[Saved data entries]
-- Opening Marker --

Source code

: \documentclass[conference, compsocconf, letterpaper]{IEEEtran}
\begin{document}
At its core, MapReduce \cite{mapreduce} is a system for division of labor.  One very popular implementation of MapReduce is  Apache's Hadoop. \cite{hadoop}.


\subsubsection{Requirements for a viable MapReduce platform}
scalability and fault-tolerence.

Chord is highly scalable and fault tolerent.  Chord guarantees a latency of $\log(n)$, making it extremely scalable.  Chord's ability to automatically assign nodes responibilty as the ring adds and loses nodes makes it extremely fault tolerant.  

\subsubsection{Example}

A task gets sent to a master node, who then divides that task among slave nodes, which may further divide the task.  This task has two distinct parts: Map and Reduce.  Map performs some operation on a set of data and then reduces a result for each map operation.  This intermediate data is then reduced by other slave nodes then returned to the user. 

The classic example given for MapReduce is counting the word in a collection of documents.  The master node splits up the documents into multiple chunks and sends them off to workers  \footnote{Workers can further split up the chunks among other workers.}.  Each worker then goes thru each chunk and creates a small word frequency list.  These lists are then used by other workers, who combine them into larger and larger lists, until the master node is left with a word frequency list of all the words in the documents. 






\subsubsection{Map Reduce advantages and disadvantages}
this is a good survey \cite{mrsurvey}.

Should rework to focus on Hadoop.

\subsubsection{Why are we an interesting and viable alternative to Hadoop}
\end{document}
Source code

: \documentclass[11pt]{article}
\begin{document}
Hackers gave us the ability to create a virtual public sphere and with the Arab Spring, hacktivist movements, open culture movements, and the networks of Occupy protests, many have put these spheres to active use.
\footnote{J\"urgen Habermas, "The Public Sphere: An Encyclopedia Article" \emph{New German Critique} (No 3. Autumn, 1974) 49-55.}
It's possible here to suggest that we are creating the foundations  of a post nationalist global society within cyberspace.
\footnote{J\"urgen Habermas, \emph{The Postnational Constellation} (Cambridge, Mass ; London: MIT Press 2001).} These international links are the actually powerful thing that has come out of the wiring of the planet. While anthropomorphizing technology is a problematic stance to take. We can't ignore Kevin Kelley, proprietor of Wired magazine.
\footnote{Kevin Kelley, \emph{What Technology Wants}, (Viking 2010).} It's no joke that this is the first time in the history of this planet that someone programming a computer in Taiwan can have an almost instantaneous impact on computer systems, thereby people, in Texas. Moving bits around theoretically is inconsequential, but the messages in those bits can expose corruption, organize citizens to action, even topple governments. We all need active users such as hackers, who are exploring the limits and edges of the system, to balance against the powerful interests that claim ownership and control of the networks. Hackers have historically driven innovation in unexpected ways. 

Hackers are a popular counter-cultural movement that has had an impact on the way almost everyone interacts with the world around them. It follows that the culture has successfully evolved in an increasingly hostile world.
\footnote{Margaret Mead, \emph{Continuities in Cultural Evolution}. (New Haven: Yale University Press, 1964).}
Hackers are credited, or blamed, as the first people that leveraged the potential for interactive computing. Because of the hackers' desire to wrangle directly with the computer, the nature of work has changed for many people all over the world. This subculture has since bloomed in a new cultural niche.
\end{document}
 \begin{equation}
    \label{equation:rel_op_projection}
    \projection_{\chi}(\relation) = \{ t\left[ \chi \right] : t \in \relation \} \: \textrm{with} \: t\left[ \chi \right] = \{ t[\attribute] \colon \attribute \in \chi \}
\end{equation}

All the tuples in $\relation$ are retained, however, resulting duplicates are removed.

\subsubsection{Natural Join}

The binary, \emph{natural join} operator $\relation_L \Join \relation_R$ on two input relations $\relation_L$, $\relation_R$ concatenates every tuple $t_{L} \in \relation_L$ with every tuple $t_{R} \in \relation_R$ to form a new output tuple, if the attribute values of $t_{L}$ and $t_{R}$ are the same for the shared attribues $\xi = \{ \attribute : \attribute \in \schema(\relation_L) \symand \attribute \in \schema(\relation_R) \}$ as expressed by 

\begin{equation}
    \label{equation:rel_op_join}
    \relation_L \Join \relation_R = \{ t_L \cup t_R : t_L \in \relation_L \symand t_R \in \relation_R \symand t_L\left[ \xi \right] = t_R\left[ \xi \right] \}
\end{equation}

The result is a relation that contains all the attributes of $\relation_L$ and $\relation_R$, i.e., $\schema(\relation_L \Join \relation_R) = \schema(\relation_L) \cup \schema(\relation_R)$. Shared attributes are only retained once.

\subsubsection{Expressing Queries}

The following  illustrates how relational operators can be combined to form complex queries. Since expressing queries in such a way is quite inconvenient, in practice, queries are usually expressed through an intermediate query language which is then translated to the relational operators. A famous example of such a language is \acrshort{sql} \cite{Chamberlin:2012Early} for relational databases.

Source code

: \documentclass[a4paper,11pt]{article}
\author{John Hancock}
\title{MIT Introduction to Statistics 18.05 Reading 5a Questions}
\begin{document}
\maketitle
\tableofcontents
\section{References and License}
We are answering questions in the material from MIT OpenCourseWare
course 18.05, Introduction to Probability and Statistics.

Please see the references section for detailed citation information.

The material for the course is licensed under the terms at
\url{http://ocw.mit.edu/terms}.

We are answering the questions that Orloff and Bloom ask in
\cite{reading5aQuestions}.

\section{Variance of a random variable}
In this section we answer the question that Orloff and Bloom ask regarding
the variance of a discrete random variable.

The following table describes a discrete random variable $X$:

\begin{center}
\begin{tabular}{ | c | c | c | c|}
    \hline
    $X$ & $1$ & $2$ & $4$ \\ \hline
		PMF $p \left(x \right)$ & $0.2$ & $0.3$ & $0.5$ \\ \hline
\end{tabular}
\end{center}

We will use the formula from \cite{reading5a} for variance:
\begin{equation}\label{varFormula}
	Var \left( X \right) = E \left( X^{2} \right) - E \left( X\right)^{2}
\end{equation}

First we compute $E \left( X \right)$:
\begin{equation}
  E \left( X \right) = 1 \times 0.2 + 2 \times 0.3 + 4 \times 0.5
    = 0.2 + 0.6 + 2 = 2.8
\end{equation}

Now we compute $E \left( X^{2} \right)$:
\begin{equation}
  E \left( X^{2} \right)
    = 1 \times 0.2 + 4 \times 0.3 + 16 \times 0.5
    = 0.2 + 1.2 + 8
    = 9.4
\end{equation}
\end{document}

-- Closing Marker --

◆ **What is being asked**
Copy out each line above, character for character.

◆ **Reply to the exercise**
Source code

: \documentclass[conference, compsocconf, letterpaper]{IEEEtran}
\begin{document}
At its core, MapReduce \cite{mapreduce} is a system for division of labor.  One very popular implementation of MapReduce is  Apache's Hadoop. \cite{hadoop}.


\subsubsection{Requirements for a viable MapReduce platform}
scalability and fault-tolerence.

Chord is highly scalable and fault tolerent.  Chord guarantees a latency of $\log(n)$, making it extremely scalable.  Chord's ability to automatically assign nodes responibilty as the ring adds and loses nodes makes it extremely fault tolerant.  

\subsubsection{Example}

A task gets sent to a master node, who then divides that task among slave nodes, which may further divide the task.  This task has two distinct parts: Map and Reduce.  Map performs some operation on a set of data and then reduces a result for each map operation.  This intermediate data is then reduced by other slave nodes then returned to the user. 

The classic example given for MapReduce is counting the word in a collection of documents.  The master node splits up the documents into multiple chunks and sends them off to workers  \footnote{Workers can further split up the chunks among other workers.}.  Each worker then goes thru each chunk and creates a small word frequency list.  These lists are then used by other workers, who combine them into larger and larger lists, until the master node is left with a word frequency list of all the words in the documents. 






\subsubsection{Map Reduce advantages and disadvantages}
this is a good survey \cite{mrsurvey}.

Should rework to focus on Hadoop.

\subsubsection{Why are we an interesting and viable alternative to Hadoop}
\end{document}
Source code

: \documentclass[11pt]{article}
\begin{document}
Hackers gave us the ability to create a virtual public sphere and with the Arab Spring, hacktivist movements, open culture movements, and the networks of Occupy protests, many have put these spheres to active use.
\footnote{J\"urgen Habermas, "The Public Sphere: An Encyclopedia Article" \emph{New German Critique} (No 3. Autumn, 1974) 49-55.}
It's possible here to suggest that we are creating the foundations  of a post nationalist global society within cyberspace.
\footnote{J\"urgen Habermas, \emph{The Postnational Constellation} (Cambridge, Mass ; London: MIT Press 2001).} These international links are the actually powerful thing that has come out of the wiring of the planet. While anthropomorphizing technology is a problematic stance to take. We can't ignore Kevin Kelley, proprietor of Wired magazine.
\footnote{Kevin Kelley, \emph{What Technology Wants}, (Viking 2010).} It's no joke that this is the first time in the history of this planet that someone programming a computer in Taiwan can have an almost instantaneous impact on computer systems, thereby people, in Texas. Moving bits around theoretically is inconsequential, but the messages in those bits can expose corruption, organize citizens to action, even topple governments. We all need active users such as hackers, who are exploring the limits and edges of the system, to balance against the powerful interests that claim ownership and control of the networks. Hackers have historically driven innovation in unexpected ways. 

Hackers are a popular counter-cultural movement that has had an impact on the way almost everyone interacts with the world around them. It follows that the culture has successfully evolved in an increasingly hostile world.
\footnote{Margaret Mead, \emph{Continuities in Cultural Evolution}. (New Haven: Yale University Press, 1964).}
Hackers are credited, or blamed, as the first people that leveraged the potential for interactive computing. Because of the hackers' desire to wrangle directly with the computer, the nature of work has changed for many people all over the world. This subculture has since bloomed in a new cultural niche.
\end{document}
 \begin{equation}
    \label{equation:rel_op_projection}
    \projection_{\chi}(\relation) = \{ t\left[ \chi \right] : t \in \relation \} \: \textrm{with} \: t\left[ \chi \right] = \{ t[\attribute] \colon \attribute \in \chi \}
\end{equation}

All the tuples in $\relation$ are retained, however, resulting duplicates are removed.

\subsubsection{Natural Join}

The binary, \emph{natural join} operator $\relation_L \Join \relation_R$ on two input relations $\relation_L$, $\relation_R$ concatenates every tuple $t_{L} \in \relation_L$ with every tuple $t_{R} \in \relation_R$ to form a new output tuple, if the attribute values of $t_{L}$ and $t_{R}$ are the same for the shared attribues $\xi = \{ \attribute : \attribute \in \schema(\relation_L) \symand \attribute \in \schema(\relation_R) \}$ as expressed by 

\begin{equation}
    \label{equation:rel_op_join}
    \relation_L \Join \relation_R = \{ t_L \cup t_R : t_L \in \relation_L \symand t_R \in \relation_R \symand t_L\left[ \xi \right] = t_R\left[ \xi \right] \}
\end{equation}

The result is a relation that contains all the attributes of $\relation_L$ and $\relation_R$, i.e., $\schema(\relation_L \Join \relation_R) = \schema(\relation_L) \cup \schema(\relation_R)$. Shared attributes are only retained once.

\subsubsection{Expressing Queries}

The following  illustrates how relational operators can be combined to form complex queries. Since expressing queries in such a way is quite inconvenient, in practice, queries are usually expressed through an intermediate query language which is then translated to the relational operators. A famous example of such a language is \acrshort{sql} \cite{Chamberlin:2012Early} for relational databases.

Source code

: \documentclass[a4paper,11pt]{article}
\author{John Hancock}
\title{MIT Introduction to Statistics 18.05 Reading 5a Questions}
\begin{document}
\maketitle
\tableofcontents
\section{References and License}
We are answering questions in the material from MIT OpenCourseWare
course 18.05, Introduction to Probability and Statistics.

Please see the references section for detailed citation information.

The material for the course is licensed under the terms at
\url{http://ocw.mit.edu/terms}.

We are answering the questions that Orloff and Bloom ask in
\cite{reading5aQuestions}.

\section{Variance of a random variable}
In this section we answer the question that Orloff and Bloom ask regarding
the variance of a discrete random variable.

The following table describes a discrete random variable $X$:

\begin{center}
\begin{tabular}{ | c | c | c | c|}
    \hline
    $X$ & $1$ & $2$ & $4$ \\ \hline
		PMF $p \left(x \right)$ & $0.2$ & $0.3$ & $0.5$ \\ \hline
\end{tabular}
\end{center}

We will use the formula from \cite{reading5a} for variance:
\begin{equation}\label{varFormula}
	Var \left( X \right) = E \left( X^{2} \right) - E \left( X\right)^{2}
\end{equation}

First we compute $E \left( X \right)$:
\begin{equation}
  E \left( X \right) = 1 \times 0.2 + 2 \times 0.3 + 4 \times 0.5
    = 0.2 + 0.6 + 2 = 2.8
\end{equation}

Now we compute $E \left( X^{2} \right)$:
\begin{equation}
  E \left( X^{2} \right)
    = 1 \times 0.2 + 4 \times 0.3 + 16 \times 0.5
    = 0.2 + 1.2 + 8
    = 9.4
\end{equation}
\end{document}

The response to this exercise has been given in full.